In a report on Dec. 6, analysts at Keefe, Bruyette & Woods wrote that they were confident that the worst of downward earnings-estimate revisions was behind the industry. Investors typically want to see a steady increase in earnings estimates to support stock prices. But the reverse was taking place as many banks faced declining net interest margins — the spread between the interest rates they earn on loans and securities investments and what they pay for deposits or borrowings — as the Federal Reserve increased the short-term federal-funds rate and pushed long-term interest rates higher by reducing its bond portfolio.

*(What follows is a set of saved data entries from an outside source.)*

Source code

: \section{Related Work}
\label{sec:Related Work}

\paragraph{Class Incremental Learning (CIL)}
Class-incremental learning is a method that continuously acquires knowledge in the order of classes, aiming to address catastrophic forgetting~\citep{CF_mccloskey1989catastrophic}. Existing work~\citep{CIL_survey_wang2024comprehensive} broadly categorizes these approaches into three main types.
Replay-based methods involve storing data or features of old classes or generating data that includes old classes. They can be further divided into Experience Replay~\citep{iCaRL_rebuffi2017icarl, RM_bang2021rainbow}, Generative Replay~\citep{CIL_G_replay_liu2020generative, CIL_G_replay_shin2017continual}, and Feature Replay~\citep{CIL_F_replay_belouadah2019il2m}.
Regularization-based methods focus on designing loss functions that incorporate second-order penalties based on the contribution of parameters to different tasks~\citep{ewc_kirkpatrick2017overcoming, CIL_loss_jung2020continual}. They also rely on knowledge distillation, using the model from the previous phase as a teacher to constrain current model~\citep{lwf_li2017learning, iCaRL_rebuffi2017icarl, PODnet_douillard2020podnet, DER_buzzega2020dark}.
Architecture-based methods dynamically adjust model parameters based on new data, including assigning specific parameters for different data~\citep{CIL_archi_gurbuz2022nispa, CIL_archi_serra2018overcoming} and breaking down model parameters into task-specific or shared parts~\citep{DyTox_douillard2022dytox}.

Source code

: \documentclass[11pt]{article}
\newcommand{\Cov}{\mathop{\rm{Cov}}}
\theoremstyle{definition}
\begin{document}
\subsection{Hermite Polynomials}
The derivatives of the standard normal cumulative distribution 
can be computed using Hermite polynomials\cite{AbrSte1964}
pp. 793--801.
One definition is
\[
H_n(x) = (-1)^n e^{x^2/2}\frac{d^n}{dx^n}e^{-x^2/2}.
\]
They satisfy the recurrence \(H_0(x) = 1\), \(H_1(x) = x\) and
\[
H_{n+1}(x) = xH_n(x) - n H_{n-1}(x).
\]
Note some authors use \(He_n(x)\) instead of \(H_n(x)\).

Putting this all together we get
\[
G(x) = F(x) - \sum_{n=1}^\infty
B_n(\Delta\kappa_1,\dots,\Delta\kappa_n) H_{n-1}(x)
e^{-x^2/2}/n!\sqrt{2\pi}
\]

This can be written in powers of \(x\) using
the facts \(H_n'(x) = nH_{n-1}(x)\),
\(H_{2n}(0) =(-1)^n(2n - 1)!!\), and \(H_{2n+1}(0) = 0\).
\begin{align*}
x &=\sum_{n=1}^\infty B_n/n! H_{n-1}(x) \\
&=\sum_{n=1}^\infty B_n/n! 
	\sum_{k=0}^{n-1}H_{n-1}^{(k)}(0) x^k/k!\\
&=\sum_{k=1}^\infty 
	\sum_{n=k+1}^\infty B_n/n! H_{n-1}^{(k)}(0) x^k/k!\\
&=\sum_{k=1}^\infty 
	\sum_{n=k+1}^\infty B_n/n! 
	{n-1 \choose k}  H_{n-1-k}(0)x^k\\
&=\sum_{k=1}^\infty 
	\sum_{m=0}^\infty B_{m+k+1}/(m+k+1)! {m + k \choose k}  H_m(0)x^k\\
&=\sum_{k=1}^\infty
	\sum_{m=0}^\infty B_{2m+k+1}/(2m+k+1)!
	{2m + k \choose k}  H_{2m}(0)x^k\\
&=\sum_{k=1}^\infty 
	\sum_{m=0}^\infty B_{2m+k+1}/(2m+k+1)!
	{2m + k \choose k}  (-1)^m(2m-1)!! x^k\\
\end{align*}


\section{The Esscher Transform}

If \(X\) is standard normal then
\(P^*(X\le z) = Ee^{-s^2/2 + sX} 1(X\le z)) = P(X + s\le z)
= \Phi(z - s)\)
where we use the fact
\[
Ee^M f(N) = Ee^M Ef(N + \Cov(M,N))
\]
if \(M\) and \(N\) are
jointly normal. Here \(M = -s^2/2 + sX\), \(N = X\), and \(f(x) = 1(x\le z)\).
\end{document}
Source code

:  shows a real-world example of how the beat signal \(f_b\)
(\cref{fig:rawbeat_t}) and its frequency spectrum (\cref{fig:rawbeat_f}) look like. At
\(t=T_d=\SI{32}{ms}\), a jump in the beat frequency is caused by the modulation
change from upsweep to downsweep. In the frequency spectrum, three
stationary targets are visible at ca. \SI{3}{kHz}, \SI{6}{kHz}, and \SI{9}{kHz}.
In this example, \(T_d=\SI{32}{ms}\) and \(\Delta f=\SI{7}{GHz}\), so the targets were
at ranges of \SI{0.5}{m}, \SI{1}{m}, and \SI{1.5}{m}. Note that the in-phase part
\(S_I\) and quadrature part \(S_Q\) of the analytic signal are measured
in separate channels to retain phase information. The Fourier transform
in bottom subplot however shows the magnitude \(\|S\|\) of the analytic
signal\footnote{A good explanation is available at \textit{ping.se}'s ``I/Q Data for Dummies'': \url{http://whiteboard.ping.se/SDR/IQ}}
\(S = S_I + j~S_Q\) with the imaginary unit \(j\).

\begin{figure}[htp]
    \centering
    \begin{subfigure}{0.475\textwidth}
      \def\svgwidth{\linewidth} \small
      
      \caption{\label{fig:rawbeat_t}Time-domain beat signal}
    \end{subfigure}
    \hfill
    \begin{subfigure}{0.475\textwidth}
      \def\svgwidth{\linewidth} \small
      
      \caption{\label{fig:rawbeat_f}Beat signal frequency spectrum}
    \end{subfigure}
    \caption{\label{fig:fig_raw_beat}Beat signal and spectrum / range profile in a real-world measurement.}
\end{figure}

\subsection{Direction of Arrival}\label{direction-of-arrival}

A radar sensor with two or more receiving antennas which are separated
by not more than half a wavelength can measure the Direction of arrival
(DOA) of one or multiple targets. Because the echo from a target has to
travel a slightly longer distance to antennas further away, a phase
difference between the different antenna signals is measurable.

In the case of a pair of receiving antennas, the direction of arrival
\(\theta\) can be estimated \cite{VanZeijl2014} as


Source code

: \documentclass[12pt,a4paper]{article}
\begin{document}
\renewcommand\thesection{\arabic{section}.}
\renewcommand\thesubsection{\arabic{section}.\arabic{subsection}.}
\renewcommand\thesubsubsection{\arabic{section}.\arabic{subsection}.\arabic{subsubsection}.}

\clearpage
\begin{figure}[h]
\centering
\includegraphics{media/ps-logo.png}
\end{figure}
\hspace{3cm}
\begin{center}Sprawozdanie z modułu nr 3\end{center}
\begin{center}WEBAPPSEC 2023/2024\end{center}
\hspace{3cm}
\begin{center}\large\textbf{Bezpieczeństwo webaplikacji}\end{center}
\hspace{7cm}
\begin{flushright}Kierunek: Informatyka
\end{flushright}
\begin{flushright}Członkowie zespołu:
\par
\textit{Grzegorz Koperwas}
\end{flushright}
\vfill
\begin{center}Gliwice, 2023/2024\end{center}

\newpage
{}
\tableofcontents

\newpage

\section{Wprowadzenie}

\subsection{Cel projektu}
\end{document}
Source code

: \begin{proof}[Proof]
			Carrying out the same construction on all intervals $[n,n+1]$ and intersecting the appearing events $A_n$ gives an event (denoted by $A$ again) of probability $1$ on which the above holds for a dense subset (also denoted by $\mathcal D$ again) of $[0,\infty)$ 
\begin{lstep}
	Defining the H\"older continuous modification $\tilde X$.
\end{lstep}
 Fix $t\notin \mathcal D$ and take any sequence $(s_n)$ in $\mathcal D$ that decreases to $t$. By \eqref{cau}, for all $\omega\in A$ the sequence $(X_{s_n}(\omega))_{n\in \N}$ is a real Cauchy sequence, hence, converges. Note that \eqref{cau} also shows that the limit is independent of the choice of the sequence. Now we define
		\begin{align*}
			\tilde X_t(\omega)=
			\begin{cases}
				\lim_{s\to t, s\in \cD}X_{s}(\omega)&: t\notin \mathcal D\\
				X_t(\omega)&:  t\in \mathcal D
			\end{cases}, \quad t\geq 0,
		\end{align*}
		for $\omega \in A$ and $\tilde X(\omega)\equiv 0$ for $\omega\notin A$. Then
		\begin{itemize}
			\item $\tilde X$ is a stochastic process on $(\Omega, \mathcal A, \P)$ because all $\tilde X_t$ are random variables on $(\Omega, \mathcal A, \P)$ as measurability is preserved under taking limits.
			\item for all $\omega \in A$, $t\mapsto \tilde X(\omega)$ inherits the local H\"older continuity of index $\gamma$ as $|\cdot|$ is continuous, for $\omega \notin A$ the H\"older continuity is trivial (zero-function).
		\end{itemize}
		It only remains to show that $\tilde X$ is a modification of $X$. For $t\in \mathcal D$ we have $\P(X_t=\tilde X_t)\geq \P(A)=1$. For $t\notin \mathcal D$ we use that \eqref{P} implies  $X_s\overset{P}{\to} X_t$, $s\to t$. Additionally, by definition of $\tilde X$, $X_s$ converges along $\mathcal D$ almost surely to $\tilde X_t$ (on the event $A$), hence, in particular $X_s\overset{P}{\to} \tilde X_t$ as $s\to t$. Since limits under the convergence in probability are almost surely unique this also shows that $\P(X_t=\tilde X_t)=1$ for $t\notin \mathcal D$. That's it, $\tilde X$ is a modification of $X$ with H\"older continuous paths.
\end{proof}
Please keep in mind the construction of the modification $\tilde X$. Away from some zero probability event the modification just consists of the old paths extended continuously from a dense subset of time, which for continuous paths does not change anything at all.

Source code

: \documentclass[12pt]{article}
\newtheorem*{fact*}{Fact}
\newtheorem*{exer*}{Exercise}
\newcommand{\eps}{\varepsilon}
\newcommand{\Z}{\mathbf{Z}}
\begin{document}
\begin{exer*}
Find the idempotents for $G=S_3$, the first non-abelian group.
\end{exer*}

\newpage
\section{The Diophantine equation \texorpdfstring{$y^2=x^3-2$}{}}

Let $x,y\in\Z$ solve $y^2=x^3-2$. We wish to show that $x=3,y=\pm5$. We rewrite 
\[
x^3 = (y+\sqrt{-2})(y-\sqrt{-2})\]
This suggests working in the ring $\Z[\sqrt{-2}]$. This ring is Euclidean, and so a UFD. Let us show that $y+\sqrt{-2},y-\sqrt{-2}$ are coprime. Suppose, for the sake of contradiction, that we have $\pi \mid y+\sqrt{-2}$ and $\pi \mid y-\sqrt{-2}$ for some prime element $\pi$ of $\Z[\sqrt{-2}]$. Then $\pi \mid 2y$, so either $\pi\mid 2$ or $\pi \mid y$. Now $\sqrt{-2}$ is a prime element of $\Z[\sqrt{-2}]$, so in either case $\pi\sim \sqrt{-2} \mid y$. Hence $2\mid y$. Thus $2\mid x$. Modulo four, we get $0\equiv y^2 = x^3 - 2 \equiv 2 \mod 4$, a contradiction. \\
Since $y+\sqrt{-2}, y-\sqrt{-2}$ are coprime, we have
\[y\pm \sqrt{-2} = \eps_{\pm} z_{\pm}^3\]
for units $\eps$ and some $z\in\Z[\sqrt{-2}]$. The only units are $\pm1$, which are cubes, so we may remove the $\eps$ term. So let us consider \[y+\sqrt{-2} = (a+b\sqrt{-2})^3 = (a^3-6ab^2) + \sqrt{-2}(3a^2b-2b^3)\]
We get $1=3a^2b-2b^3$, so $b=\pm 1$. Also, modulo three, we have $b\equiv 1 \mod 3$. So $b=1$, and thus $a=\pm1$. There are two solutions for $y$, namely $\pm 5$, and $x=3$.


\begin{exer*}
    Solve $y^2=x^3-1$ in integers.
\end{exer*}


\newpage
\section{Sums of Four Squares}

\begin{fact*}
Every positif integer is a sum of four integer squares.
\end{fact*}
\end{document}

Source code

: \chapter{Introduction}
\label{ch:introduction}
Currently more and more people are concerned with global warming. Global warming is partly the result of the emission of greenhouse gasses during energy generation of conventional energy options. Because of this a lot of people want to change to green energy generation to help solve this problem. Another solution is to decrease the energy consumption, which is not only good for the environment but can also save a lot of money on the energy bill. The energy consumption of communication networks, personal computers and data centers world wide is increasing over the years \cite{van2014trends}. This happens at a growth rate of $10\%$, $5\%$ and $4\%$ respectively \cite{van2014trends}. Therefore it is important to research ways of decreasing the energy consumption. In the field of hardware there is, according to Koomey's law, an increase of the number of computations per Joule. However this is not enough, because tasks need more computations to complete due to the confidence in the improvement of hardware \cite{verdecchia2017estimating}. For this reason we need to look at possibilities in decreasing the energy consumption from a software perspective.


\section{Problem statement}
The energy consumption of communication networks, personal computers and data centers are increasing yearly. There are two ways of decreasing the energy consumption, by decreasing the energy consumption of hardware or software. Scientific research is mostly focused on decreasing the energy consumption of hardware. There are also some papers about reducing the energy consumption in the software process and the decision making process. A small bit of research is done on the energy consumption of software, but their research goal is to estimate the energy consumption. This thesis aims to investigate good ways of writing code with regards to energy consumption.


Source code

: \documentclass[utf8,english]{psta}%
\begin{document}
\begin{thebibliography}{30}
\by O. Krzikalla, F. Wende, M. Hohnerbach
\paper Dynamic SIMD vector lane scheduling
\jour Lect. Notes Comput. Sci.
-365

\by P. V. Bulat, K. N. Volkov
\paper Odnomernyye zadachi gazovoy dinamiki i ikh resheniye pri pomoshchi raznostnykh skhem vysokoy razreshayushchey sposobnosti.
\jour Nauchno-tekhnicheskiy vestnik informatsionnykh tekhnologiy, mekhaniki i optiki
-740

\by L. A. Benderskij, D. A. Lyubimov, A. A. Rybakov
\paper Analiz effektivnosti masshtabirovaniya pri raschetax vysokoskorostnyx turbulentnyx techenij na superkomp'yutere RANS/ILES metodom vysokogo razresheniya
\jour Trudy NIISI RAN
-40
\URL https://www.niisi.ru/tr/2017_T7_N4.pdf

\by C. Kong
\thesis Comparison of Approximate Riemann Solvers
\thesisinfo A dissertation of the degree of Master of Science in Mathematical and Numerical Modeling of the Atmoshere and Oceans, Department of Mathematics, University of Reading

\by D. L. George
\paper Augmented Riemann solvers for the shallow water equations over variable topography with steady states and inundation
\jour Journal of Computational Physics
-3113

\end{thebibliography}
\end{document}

For 2024, the KBW analysts recommend that investors hold stocks of banks with “inexpensive balance sheets,” as well as those banks expecting to increase their tangible book values significantly and banks with capital-markets businesses that are “poised for a rebound.”
Setting the stage
Last week’s decision by the Federal Open Market Committee to hold firm on interest rates and the indication in the Fed’s economic projections that the federal-funds rate would be cut three times in 2024 reinforced the expectation that better times are ahead for banks.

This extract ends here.